__Data extract__:
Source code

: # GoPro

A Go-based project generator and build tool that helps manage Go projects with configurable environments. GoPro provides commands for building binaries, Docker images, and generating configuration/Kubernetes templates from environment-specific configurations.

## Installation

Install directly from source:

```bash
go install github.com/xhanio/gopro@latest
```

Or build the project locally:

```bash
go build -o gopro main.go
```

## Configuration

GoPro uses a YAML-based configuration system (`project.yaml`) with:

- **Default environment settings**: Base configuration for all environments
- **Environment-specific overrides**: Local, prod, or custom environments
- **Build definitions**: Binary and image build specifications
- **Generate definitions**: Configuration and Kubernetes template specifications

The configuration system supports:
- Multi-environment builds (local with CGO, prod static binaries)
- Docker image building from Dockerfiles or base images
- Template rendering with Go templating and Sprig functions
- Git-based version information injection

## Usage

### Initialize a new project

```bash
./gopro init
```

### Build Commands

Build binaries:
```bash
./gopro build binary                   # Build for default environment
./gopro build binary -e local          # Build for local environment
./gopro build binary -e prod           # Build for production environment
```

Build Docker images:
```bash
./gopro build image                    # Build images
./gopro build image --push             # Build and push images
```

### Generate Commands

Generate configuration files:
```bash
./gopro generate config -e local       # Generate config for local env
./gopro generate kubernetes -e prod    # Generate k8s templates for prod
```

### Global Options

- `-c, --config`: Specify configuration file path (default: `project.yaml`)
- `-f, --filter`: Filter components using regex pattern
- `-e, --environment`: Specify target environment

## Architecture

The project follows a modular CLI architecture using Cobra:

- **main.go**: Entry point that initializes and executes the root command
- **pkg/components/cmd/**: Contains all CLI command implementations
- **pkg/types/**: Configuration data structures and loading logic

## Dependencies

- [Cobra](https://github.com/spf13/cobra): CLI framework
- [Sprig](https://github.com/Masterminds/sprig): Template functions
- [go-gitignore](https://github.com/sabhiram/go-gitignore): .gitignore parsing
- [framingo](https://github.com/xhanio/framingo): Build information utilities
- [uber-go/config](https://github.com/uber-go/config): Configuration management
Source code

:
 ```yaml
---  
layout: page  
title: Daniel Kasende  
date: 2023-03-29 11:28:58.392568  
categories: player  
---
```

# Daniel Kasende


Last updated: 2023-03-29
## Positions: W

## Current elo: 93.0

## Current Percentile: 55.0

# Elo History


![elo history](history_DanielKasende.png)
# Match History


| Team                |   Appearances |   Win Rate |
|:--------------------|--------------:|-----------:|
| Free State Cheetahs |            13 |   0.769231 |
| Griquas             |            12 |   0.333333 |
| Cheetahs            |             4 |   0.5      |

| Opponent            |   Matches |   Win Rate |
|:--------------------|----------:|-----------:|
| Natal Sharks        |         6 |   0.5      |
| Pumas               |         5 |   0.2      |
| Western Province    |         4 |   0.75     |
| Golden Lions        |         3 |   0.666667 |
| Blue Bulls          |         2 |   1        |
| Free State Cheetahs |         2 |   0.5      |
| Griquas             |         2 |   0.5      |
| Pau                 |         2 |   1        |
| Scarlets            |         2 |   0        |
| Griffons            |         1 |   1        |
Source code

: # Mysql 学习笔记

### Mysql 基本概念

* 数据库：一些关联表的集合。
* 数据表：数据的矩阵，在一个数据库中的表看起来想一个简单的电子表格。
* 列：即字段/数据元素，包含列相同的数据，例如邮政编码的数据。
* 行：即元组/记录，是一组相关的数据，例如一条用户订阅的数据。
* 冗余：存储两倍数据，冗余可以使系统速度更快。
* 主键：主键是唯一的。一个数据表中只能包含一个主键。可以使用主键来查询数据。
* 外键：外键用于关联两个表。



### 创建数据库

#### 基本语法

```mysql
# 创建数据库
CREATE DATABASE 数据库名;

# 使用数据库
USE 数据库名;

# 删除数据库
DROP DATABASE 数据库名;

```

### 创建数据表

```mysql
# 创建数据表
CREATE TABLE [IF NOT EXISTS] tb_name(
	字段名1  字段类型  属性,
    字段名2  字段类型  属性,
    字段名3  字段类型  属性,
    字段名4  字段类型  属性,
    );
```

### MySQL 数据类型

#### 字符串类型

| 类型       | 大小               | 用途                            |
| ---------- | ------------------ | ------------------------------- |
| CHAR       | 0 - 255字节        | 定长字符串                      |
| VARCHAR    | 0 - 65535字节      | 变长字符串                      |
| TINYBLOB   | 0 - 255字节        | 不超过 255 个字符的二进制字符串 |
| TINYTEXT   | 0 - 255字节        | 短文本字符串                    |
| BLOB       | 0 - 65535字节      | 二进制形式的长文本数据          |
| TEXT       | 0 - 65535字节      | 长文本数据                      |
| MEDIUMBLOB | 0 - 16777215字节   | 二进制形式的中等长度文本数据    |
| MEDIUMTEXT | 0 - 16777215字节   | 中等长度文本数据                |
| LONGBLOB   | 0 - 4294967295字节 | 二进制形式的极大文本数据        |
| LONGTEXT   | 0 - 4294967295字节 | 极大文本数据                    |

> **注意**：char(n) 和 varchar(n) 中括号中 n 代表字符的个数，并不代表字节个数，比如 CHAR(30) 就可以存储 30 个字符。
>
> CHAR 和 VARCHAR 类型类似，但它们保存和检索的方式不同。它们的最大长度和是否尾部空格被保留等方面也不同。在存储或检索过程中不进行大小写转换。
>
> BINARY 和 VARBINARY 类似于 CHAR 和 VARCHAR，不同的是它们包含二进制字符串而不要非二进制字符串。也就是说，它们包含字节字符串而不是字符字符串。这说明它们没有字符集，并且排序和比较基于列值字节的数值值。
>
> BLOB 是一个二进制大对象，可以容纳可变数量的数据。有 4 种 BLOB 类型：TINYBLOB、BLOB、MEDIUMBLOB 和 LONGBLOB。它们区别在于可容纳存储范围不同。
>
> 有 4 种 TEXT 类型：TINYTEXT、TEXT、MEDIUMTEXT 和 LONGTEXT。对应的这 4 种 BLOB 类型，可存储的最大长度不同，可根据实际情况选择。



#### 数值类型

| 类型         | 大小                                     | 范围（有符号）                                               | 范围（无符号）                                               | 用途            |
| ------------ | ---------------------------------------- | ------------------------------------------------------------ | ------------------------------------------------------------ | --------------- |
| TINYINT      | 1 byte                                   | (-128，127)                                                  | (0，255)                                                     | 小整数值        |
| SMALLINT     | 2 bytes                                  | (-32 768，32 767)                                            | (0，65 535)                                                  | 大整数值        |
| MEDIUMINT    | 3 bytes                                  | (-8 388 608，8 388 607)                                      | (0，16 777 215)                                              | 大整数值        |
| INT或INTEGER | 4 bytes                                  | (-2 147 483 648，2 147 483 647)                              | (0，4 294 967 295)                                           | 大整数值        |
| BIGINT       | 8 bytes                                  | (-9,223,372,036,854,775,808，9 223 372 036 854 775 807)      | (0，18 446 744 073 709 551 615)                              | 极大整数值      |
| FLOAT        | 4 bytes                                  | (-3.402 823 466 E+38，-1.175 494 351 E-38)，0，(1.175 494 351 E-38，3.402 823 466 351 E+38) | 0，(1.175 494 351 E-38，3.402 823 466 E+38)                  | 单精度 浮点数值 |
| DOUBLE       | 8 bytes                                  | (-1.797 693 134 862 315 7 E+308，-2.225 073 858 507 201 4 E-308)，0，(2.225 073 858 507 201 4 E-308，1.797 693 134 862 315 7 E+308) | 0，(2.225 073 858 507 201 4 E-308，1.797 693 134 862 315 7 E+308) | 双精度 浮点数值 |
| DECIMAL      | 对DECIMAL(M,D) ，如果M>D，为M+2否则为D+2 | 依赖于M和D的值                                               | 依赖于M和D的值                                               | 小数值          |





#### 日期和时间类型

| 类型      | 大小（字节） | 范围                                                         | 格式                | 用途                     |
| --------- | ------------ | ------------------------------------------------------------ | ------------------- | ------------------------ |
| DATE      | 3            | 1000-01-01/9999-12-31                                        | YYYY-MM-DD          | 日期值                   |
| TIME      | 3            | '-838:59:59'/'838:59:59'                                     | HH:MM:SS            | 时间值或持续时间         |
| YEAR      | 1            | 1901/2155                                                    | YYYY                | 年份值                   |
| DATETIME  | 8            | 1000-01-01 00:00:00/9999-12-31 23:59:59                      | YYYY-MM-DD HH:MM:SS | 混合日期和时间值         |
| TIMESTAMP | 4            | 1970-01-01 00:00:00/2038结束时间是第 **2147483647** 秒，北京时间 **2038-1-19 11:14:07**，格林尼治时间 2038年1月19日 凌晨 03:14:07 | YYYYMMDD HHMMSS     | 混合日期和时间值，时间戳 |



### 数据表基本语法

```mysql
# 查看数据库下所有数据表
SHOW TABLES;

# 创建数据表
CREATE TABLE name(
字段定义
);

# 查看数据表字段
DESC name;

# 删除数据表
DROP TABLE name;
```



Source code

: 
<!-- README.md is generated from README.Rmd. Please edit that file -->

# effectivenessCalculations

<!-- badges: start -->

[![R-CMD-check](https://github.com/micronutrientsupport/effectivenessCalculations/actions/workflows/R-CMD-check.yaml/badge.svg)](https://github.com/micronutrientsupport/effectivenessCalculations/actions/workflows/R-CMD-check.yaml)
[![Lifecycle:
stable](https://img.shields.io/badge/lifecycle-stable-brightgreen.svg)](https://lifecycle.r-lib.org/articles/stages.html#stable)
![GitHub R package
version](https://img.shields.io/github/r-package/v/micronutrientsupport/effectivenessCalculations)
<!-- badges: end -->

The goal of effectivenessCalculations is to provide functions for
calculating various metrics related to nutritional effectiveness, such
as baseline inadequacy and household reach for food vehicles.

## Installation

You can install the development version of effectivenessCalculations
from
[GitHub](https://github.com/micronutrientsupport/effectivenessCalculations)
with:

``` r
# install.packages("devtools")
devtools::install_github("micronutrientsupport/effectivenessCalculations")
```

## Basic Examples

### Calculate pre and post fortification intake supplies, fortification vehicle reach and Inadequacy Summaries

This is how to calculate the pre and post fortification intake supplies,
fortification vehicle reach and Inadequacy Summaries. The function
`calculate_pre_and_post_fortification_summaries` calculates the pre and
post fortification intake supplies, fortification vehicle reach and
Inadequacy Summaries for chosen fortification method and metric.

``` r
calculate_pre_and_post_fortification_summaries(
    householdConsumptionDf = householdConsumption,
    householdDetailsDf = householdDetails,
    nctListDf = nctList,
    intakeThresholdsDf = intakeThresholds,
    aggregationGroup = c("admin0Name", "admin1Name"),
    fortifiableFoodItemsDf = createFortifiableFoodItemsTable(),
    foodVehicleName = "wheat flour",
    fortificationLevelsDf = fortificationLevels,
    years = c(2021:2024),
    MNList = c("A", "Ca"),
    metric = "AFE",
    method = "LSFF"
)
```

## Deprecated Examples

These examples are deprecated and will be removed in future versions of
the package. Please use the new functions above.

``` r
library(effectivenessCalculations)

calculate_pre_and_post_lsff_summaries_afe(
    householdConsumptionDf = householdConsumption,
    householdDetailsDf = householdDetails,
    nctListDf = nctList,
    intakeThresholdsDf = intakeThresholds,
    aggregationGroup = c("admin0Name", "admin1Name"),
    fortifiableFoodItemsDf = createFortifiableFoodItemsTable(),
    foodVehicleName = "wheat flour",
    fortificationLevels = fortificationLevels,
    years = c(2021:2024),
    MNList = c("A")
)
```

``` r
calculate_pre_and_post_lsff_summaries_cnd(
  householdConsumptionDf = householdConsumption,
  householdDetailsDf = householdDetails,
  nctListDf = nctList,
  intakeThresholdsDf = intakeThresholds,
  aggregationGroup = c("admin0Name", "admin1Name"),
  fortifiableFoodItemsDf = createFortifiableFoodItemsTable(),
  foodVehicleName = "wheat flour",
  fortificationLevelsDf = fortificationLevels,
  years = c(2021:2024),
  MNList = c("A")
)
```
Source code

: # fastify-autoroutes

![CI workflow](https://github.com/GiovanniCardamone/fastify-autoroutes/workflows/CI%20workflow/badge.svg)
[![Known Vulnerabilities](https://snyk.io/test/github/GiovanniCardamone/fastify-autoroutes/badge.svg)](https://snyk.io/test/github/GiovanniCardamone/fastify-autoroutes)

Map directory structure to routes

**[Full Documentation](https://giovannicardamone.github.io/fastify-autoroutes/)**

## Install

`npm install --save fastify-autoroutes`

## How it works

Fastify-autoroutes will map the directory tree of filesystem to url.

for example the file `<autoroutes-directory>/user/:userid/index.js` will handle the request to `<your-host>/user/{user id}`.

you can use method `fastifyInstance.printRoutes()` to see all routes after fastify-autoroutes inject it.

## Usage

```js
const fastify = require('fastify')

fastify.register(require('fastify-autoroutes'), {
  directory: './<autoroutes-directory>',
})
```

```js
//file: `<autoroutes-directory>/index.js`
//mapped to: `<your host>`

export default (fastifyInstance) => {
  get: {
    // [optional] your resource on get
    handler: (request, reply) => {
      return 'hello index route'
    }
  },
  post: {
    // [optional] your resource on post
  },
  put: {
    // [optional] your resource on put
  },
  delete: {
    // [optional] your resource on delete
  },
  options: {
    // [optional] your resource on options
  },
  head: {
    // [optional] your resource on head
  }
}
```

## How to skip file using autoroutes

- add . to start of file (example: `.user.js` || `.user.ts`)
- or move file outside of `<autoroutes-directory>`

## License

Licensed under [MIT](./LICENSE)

__About this task__:
Filter the records for lines holding the string "user". Copy each one.

__Expected answer__:
for example the file `<autoroutes-directory>/user/:userid/index.js` will handle the request to `<your-host>/user/{user id}`.
- add . to start of file (example: `.user.js` || `.user.ts`)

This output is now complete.